Bpvi, correntisti in fila per chiedere lumi I dipendenti: futuro ignoto anche a noi
«Ci aspettavamo molte persone arrabbiate, come ci è capitato più volte in questi anni. La fila c’era ma la gente ci ha chiesto solo qualche ragguaglio sul futuro». Questa dichiarazione di uno sportellista di una filiale della Banca Popolare di Vicenza, ben riassume quanto è avvenuto ieri nelle varie sedi della due banche venete che a seguito del decreto firmato domenica dal Consiglio dei ministri, possono ora considerarsi di proprietà di Intesa SanPaolo.
Gli aggiornamenti su quanto avvenuto nel corso del fine settimana si trovano nei siti web degli istituti di credito, ma c’è chi ha preferito accertarsi di persona. Senza particolari allarmismi, né tantomeno corse a chiudere i conti. Anche se, come precisa Valter Rigobon, presidente di Adiconsum regionale: «I dipendenti non sono tenuti a spiegare quanto è successo perché non c’è stato formalmente il passaggio degli asset delle ex popolari a Intesa e solo quando questo avverrà i lavoratori avranno istruzioni sul da farsi».«Cosa cambi di fatto per la verità, non lo sappiamo nemmeno noi - ammette Ugo Rizzoli, direttore della filiale della Popolare in Corso Padova a Vicenza - ma di certo oggi ci sentiamo in grado di tranquillizzare i clienti più di quanto potessimo fare venerdì scorso. Per quanto riguarda i dipendenti dichiarati in sovrannumero e in più penalizzati dall’azzeramento del valore delle azioni, rientrare nel fondo esuberi di Intesa, sicuramente più corposo del nostro, spero dia qualche certezza in più». I commenti dei clienti dei due Istituti sono piuttosto in linea: al di là dell’amarezza per aver perso un punto di riferimento territoriale, cioè quella che era considerata la banca di casa, aver evitato il bail-in e ulteriori danni fa tirare un piccolo sospiro di sollievo. «Andiamo avanti come abbiamo fatto sinora», dicono due rassegnate clienti, Dorotea e Margherita, all’uscita della filiale della Popolare di S. Pio X a Vicenza. Margherita ha perso i propri investimenti e dunque non si preoccupa più di quanto non abbia già fatto: «Crollata la casa non è che ti stai a preoccupare se hai lasciato la porta aperta, cerchi di salvare il salvabile».
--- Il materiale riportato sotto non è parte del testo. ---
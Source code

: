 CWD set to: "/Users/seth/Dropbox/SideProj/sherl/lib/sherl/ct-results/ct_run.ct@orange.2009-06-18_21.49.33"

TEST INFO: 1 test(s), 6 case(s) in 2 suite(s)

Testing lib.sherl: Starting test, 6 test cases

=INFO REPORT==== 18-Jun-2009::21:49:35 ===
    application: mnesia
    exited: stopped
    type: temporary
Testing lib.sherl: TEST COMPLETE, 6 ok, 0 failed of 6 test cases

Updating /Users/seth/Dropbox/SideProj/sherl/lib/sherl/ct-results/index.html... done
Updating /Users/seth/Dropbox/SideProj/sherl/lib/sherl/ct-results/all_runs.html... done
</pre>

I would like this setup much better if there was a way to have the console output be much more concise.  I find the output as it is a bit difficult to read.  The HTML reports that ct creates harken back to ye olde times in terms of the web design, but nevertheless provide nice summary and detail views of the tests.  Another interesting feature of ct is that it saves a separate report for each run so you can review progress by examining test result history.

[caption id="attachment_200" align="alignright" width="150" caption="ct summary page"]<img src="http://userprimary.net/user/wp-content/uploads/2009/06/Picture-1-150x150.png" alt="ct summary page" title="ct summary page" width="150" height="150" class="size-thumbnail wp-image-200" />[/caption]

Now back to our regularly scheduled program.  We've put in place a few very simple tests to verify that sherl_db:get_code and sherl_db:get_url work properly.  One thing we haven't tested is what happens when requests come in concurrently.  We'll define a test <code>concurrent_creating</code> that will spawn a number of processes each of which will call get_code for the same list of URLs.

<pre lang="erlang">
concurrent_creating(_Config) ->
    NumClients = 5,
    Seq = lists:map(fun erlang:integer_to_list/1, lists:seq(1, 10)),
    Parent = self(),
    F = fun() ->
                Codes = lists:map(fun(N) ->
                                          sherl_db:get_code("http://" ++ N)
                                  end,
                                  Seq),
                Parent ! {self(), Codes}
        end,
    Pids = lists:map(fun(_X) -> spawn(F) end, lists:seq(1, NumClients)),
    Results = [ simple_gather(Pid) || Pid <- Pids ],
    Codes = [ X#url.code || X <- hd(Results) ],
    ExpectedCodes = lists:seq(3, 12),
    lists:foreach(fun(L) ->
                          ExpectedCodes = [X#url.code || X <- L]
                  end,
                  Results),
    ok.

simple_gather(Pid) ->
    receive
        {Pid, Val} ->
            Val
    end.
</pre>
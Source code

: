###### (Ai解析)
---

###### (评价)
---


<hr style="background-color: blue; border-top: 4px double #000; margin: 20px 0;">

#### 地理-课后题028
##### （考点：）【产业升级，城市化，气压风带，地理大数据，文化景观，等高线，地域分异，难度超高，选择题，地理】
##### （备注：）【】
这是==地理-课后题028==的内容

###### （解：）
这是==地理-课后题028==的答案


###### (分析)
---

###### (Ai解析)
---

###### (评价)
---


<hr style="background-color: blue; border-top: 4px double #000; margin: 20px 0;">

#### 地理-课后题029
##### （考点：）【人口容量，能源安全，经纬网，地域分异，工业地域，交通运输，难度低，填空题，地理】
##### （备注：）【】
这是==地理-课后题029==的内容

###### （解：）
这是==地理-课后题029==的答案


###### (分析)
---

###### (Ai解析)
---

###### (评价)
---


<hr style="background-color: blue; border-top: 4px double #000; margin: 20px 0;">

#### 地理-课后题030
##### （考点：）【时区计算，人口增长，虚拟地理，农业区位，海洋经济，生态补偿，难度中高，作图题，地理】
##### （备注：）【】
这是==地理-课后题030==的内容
«Speriamo che i nuovi ricomincino dal territorio e che chi ha provocato tutto questo paghi», ci dice con un certo astio il signor Paolo all’uscita della storica sede di Contra’ Porti nel cuore della città, mentre nel quartier generale, in via Battaglione Framarin, non si sono registrati assembramenti, né sono state segnalate proteste. Finite le lacrime, il titolo del famoso film di Troisi «Non ci resta che piangere», può da oggi essere cambiato in «Non ci resta che attendere».